Other people, though? We just assumed that the average worker needs either a carrot or a stick or a combination of the two to work in the company’s interests. The idea that other people could be motivated by achieving a goal or creating value or contributing to a team never occurred to us. Economic theories at the time stated that people behave only in their own self-interests, usually for a monetary gain. However, this cant be true. Otherwise, charities, Wikipedia, open-source software, community boards, and countless other altruistic endeavors couldn’t exist. What we didn’t realize was that creating the rewards and punishments based on target measures made employees self-interested at the expense of the company’s interests. We motivated employees to meet the targets and nothing but the targets. The mere act of defining individual numerical targets creates a conflict with the greater organizational goals.
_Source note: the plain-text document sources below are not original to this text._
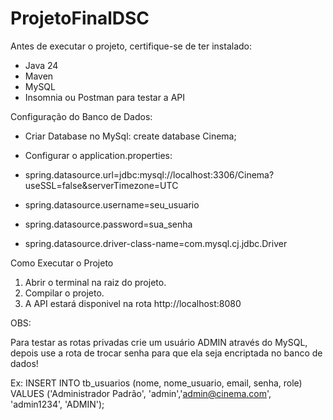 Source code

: # ProjetoFinalDSC

Antes de executar o projeto, certifique-se de ter instalado:
- Java 24
- Maven
- MySQL
- Insomnia ou Postman para testar a API

Configuração do Banco de Dados:

- Criar Database no MySql: create database Cinema;
- Configurar o application.properties:

- spring.datasource.url=jdbc:mysql://localhost:3306/Cinema?useSSL=false&serverTimezone=UTC
- spring.datasource.username=seu_usuario
- spring.datasource.password=sua_senha
- spring.datasource.driver-class-name=com.mysql.cj.jdbc.Driver

Como Executar o Projeto

1. Abrir o terminal na raiz do projeto.
2. Compilar o projeto.
3. A API estará disponivel na rota http://localhost:8080

OBS:

Para testar as rotas privadas crie um usuário ADMIN através do MySQL, depois use a rota de trocar senha para que ela seja encriptada no banco de dados!

Ex: INSERT INTO tb_usuarios (nome, nome_usuario, email, senha, role)
VALUES ('Administrador Padrão', 'admin','admin@cinema.com', 'admin1234', 'ADMIN');
   
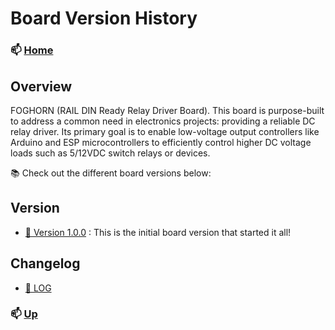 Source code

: # Board Version History



### 📫 [Home](https://github.com/seryalda)

## Overview

FOGHORN (RAIL DIN Ready Relay Driver Board). This board is purpose-built to address a common need in electronics projects: providing a reliable DC relay driver. Its primary goal is to enable low-voltage output controllers like Arduino and ESP microcontrollers to efficiently control higher DC voltage loads such as 5/12VDC switch relays or devices.

📚 Check out the different board versions below:

## Version
- [🚀 Version 1.0.0](./1.0.0) : This is the initial board version that started it all!


<!--
- [🔥 Version 2.1.0](./2.1.0): A hotfix release for the board to address critical issues. [Release Notes](./2.1.0/RELEASE.md)
- [🎉 Version 3.0.0](./3.0.0): Another major board version with even more awesomeness. [Release Notes](./3.0.0/RELEASE.md)
- [🐞 Version 3.1.0](./3.1.0): Board version focused on bug fixes and improvements. [Release Notes](./3.1.0/RELEASE.md)
Feel free to explore each board version's folder for more details and release notes!
-->



## Changelog
- [🚀 LOG](./changelog.md)



### 📫 [Up](#board-version-history)
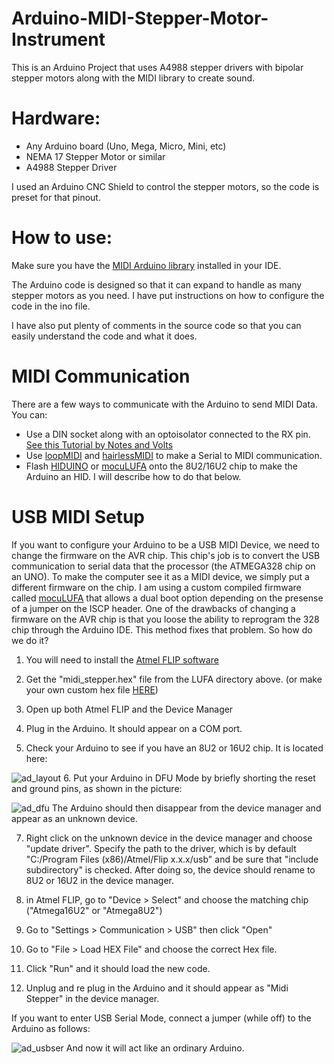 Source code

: # Arduino-MIDI-Stepper-Motor-Instrument
This is an Arduino Project that uses A4988 stepper drivers with bipolar stepper motors along with the MIDI library to create sound.

# Hardware:
- Any Arduino board (Uno, Mega, Micro, Mini, etc)
- NEMA 17 Stepper Motor or similar
- A4988 Stepper Driver

I used an Arduino CNC Shield to control the stepper motors, so the code is preset for that pinout.

# How to use:
Make sure you have the [MIDI Arduino library](https://github.com/FortySevenEffects/arduino_midi_library) installed in your IDE.

The Arduino code is designed so that it can expand to handle as many stepper motors as you need.
I have put instructions on how to configure the code in the ino file.

I have also put plenty of comments in the source code so that you can easily understand
the code and what it does.

# MIDI Communication
There are a few ways to communicate with the Arduino to send MIDI Data. You can:
- Use a DIN socket along with an optoisolator connected to the RX pin. [See this Tutorial by Notes and Volts](http://www.notesandvolts.com/2015/02/midi-and-arduino-build-midi-input.html)
- Use [loopMIDI](https://www.tobias-erichsen.de/software/loopmidi.html) and [hairlessMIDI](http://projectgus.github.io/hairless-midiserial/) to make a Serial to MIDI communication.
- Flash [HIDUINO](https://github.com/ddiakopoulos/hiduino) or [mocuLUFA](https://github.com/kuwatay/mocolufa) onto the 8U2/16U2 chip to make the Arduino an HID. I will describe how to do that below.

# USB MIDI Setup
If you want to configure your Arduino to be a USB MIDI Device, we need to change the firmware on the AVR chip. This chip's job is to convert the USB communication to serial data that the processor (the ATMEGA328 chip on an UNO). To make the computer see it as a MIDI device, we simply put a different firmware on the chip.
I am using a custom compiled firmware called [mocuLUFA](https://github.com/kuwatay/mocolufa) that allows a dual boot option depending on the presense of a jumper on the ISCP header. One of the drawbacks of changing a firmware on the AVR chip is that you loose the ability to reprogram the 328 chip through the Arduino IDE. This method fixes that problem.
So how do we do it? 
1. You will need to install the [Atmel FLIP software](http://www.microchip.com/developmenttools/productdetails.aspx?partno=flip)

2. Get the "midi_stepper.hex" file from the LUFA directory above. (or make your own custom hex file [HERE](https://moco-lufa-web-client.herokuapp.com/#/)) 

3. Open up both Atmel FLIP and the Device Manager

4. Plug in the Arduino. It should appear on a COM port.

5. Check your Arduino to see if you have an 8U2 or 16U2 chip. It is located here:

![ad_layout](https://user-images.githubusercontent.com/12432422/39097865-181be1a8-4630-11e8-8bd7-17683d0a8810.png)
6. Put your Arduino in DFU Mode by briefly shorting the reset and ground pins, as shown in the picture:

![ad_dfu](https://user-images.githubusercontent.com/12432422/39097868-1e247a38-4630-11e8-92e9-b25b8c000adb.png)
The Arduino should then disappear from the device manager and appear as an unknown device.

7. Right click on the unknown device in the device manager and choose "update driver". Specify the path to the driver, which is by default "C:/Program Files (x86)/Atmel/Flip x.x.x/usb" and be sure that "include subdirectory" is checked. After doing so, the device should rename to 8U2 or 16U2 in the device manager.

8. in Atmel FLIP, go to "Device > Select" and choose the matching chip ("Atmega16U2" or "Atmega8U2")

9. Go to "Settings > Communication > USB" then click "Open"

10. Go to "File > Load HEX File" and choose the correct Hex file.

11. Click "Run" and it should load the new code.

12. Unplug and re plug in the Arduino and it should appear as "Midi Stepper" in the device manager.

If you want to enter USB Serial Mode, connect a jumper (while off) to the Arduino as follows:

![ad_usbser](https://user-images.githubusercontent.com/12432422/39097873-25426a6e-4630-11e8-8223-26e84260245f.png)
And now it will act like an ordinary Arduino.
Our second flawed assumption, and this likely has It's roots in arrogance, too, was that people would be mindfully compliant with their goals and take their punishments without fighting against the system. The expectation was that if an individual goal conflicted with a company goal, the employee would act in the greater good and use good judgment to avoid fraud or other destructive behavior. Executives were shocked when salespeople bullied their customers or bus drivers skipped stops. What happened to good judgment? Being controlled like a piece of machinery doesn’t leave much room for judgment. With specific directives and targets, employees are instructed to achieve their targets without question and without exception, that is, mindlessly. The whole system is designed to remove human judgment. Without the measures, management would have to rely on employees’judgment to make the right decisions and perform the right work. Inventory managers and shipment clerks would have to balance the costs and benefits of storing more products or delaying shipments to fill a truck.